Но вернемся к морю, в лето 1936 года, в Одессу, где Александр Лабас писал порт, пассажирские корабли и большие нефтевозы (ему даже предложили присоединиться к команде и отправиться в далекое заграничное плавание), потемкинскую лестницу и моряков в бескозырках. У него имелся специальный пропуск на работу в международном порту, где как раз пришвартовался белоснежный лайнер с иностранными туристами, среди которых был и Теодор Нойман с сыном. Факт этот супругами Лабас держался в строжайшем секрете. Только после смерти Леони Беновны цепочка стала постепенно раскручиваться: оставленный в Германии сын, переезд в Палестину вместе с отцом, ее первым мужем, и, наконец, блицвизит в СССР. Все подробности всплыли совсем недавно, когда внучка Леони начала искать следы бабушки, потерявшейся перед войной где-то в России. Сложно объяснить никогда не жившей в России внучке, почему ее бабушка добровольно отказалась от общения с единственным сыном. Для этого надо хотя бы немного представлять себе реалии сталинской эпохи и знать, что такое был 1937 год. Тот страшный год вряд ли казался Леони Нойман трагичным: она была без памяти влюблена в своего обожаемого Шурочку, который с 1936 года называл ее не иначе как «моя жена». Связать свою жизнь с Лабасом она окончательно решила именно летом 1936 года. В августе Леони Нойман берет отпуск в издательстве, а Теодор Нойман, купив через Интурист тур в СССР, приезжает в Одессу вместе с сыном, которого в письмах она ласково называет «бубеле» («мой мальчик» на идиш и по-немецки тоже). К свиданию Леони тщательно готовится: Тео поручено заранее заказать путевки в один из черноморских домов отдыха, куда они отправятся вместе. Она расписывает ему все мелочи, даже дает точные указания насчет одежды, которую следует взять с собой («Ту же самую, как в Тель-Авиве»). У Леони был выбор: либо уехать с сыном, либо попытаться оставить его с собой, либо отправить обратно в Палестину с отцом. Она выбрала последнее, чем невольно спасла своему мальчику жизнь.
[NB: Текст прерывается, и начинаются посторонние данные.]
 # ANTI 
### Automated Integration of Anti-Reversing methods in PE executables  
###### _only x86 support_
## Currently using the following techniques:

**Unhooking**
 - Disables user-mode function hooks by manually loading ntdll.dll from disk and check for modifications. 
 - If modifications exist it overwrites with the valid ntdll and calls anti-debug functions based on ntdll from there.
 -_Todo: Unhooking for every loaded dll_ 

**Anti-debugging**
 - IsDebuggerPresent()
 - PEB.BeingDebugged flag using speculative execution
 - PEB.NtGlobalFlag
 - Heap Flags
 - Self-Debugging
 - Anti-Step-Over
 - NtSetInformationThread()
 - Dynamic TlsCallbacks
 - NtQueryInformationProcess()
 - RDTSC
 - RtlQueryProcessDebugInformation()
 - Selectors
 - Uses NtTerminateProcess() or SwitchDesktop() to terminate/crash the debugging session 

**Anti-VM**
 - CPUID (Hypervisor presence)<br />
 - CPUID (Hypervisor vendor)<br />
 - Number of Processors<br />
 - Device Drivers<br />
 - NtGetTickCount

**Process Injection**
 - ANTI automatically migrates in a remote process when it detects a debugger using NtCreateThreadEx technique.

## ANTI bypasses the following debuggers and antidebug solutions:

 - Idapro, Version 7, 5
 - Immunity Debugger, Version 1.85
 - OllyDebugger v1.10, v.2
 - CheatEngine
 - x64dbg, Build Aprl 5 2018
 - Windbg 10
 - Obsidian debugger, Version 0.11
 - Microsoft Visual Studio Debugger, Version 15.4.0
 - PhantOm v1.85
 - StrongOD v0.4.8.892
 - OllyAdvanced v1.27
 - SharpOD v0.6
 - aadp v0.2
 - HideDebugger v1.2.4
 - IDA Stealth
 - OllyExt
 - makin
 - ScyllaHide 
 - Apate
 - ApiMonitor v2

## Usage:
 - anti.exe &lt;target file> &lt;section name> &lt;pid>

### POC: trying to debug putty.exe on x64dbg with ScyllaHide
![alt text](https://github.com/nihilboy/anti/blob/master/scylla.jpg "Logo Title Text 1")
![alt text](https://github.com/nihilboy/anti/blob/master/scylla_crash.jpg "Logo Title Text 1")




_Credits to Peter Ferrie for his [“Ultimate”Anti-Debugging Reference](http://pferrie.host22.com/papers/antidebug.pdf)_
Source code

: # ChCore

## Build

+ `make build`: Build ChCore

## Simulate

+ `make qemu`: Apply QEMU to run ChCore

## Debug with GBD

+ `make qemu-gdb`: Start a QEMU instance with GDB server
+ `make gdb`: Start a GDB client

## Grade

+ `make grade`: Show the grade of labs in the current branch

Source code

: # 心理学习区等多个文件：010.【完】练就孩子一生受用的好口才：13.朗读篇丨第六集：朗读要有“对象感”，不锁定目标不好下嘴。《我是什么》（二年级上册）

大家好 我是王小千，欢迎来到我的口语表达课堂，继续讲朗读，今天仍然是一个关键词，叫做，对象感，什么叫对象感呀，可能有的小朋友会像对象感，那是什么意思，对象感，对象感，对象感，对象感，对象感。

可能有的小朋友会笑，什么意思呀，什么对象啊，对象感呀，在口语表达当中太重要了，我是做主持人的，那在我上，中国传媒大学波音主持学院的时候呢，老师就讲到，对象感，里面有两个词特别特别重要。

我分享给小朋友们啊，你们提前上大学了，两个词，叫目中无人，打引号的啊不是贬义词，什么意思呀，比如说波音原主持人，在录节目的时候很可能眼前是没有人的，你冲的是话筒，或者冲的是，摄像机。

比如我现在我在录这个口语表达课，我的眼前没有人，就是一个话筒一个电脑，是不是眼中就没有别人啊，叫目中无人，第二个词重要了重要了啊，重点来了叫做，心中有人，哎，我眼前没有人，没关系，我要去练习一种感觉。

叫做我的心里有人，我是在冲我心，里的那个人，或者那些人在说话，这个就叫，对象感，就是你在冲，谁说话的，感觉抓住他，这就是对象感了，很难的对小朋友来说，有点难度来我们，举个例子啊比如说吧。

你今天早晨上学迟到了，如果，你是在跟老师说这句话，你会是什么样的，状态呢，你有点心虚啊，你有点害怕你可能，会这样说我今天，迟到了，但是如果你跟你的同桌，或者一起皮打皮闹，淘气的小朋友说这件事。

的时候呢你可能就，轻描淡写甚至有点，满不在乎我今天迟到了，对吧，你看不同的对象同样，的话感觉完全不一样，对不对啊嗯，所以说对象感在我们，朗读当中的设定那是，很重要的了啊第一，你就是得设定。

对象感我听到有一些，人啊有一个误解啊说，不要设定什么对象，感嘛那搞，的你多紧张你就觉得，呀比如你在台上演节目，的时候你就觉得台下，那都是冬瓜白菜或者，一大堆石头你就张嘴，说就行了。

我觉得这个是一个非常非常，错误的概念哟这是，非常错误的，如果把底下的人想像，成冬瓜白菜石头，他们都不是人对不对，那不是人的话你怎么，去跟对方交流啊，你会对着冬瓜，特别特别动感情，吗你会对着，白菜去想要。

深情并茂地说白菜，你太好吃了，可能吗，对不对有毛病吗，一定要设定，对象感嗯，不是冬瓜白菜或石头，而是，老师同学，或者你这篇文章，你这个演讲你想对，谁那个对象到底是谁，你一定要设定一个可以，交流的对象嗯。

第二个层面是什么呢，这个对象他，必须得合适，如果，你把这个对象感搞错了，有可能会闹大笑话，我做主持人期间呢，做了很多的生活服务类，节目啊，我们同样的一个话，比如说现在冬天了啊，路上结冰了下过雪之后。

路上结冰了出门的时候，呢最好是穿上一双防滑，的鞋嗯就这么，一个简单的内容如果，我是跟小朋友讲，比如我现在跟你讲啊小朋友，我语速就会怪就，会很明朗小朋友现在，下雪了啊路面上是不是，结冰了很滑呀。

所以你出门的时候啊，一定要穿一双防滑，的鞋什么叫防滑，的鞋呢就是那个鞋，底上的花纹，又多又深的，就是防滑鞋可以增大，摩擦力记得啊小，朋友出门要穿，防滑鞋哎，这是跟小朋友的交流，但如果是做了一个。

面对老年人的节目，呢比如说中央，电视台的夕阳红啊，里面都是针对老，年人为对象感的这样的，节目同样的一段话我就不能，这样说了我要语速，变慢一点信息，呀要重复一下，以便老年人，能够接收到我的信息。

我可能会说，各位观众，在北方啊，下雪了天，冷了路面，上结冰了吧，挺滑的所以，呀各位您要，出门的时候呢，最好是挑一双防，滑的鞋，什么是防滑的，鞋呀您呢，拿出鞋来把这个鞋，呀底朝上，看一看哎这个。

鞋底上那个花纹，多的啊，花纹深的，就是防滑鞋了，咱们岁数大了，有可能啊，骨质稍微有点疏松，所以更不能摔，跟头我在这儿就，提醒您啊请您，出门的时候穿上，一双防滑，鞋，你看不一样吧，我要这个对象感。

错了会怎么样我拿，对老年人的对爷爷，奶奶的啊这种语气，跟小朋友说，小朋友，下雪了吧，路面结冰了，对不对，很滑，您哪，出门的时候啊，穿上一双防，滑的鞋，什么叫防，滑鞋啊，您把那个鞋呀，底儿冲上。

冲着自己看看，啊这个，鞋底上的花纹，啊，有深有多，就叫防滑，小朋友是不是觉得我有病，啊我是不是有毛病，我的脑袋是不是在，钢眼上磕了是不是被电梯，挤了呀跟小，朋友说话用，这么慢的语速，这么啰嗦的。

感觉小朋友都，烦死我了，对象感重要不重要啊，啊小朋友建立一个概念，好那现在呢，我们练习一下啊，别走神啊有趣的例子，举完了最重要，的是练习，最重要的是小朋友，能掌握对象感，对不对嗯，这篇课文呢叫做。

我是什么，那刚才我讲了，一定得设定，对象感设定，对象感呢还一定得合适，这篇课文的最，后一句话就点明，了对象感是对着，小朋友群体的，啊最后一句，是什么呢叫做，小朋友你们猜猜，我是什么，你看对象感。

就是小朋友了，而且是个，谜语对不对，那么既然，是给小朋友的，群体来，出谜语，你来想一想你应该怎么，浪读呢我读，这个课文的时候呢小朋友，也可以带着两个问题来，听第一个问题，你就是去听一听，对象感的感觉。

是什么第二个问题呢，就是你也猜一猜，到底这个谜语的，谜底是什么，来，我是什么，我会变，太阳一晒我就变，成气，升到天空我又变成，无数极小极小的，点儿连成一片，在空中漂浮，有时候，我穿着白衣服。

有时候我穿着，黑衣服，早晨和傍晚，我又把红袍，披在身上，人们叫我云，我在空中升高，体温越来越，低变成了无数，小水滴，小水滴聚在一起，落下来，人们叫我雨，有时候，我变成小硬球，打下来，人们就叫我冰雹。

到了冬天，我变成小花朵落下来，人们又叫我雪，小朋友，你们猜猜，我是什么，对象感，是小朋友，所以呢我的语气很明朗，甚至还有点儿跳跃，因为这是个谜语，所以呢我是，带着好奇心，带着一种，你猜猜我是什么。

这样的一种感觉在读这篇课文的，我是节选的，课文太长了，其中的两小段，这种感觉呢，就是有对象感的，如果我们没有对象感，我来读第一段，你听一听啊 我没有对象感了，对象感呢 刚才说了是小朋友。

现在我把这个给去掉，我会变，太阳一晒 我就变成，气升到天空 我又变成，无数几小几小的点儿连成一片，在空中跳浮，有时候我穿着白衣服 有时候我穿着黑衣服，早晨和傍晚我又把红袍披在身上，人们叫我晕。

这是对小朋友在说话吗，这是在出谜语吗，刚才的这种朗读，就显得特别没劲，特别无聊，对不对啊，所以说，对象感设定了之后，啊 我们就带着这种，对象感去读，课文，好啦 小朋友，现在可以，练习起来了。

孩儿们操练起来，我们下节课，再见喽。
Командировку в Одессу Лабасу продлили: в конце августа из Москвы пришла телеграмма с новым заданием — срочно запечатлеть крейсер «Червона Украина», увозящий в воюющую Испанию подарки от советских трудящихся. Под подарками имелась в виду гуманитарная помощь республиканцам — с конца сентября в Испанию пойдут корабли уже не с сахаром и мукой, а с оружием. Тогда же Лабасу удалось зарисовать пароход, на котором в Советский Союз прибыла первая партия испанских детей. Маленьких испанцев развезли по пионерским лагерям и детским домам, а Лабас погрузился на пароход «Крым», шедший из Одессы в Батуми с остановками во всех портах. «Навстречу нам попадались наши и иностранные пароходы, большой, гигантский пароход с туристами. Мы заходили в порты — в Ялту и другие. Я выходил и писал. Это меня увлекало — все время менялась обстановка… В Батуми я пробыл несколько недель. Мне повезло: беспрерывно шли тропические дожди, и я, не отрываясь, прорабатывал огромный материал, который собрал в этой поездке. Но вот, наконец, установилась чудесная погода: высокие пальмы, банановые деревья, море незнакомого цвета, набережная с ее типичными южными закусочными, черным кофе по-турецки, пароходами, темпераментными южными людьми на улицах, грузинскими домами, старой архитектурой, вечерами с теплым и горячим воздухом, огнями на пароходах и в порту. Все это я старался написать, работая маслом, а то акварелью и даже пастелью — мне иногда казалось, что только пастелью и можно уловить эти нюансы совсем незнакомой мне жизни и природы. В обратный путь я плыл на маленьком пароходе „Чайка“, шедшем через Черное море, Керченский пролив и Азовское море».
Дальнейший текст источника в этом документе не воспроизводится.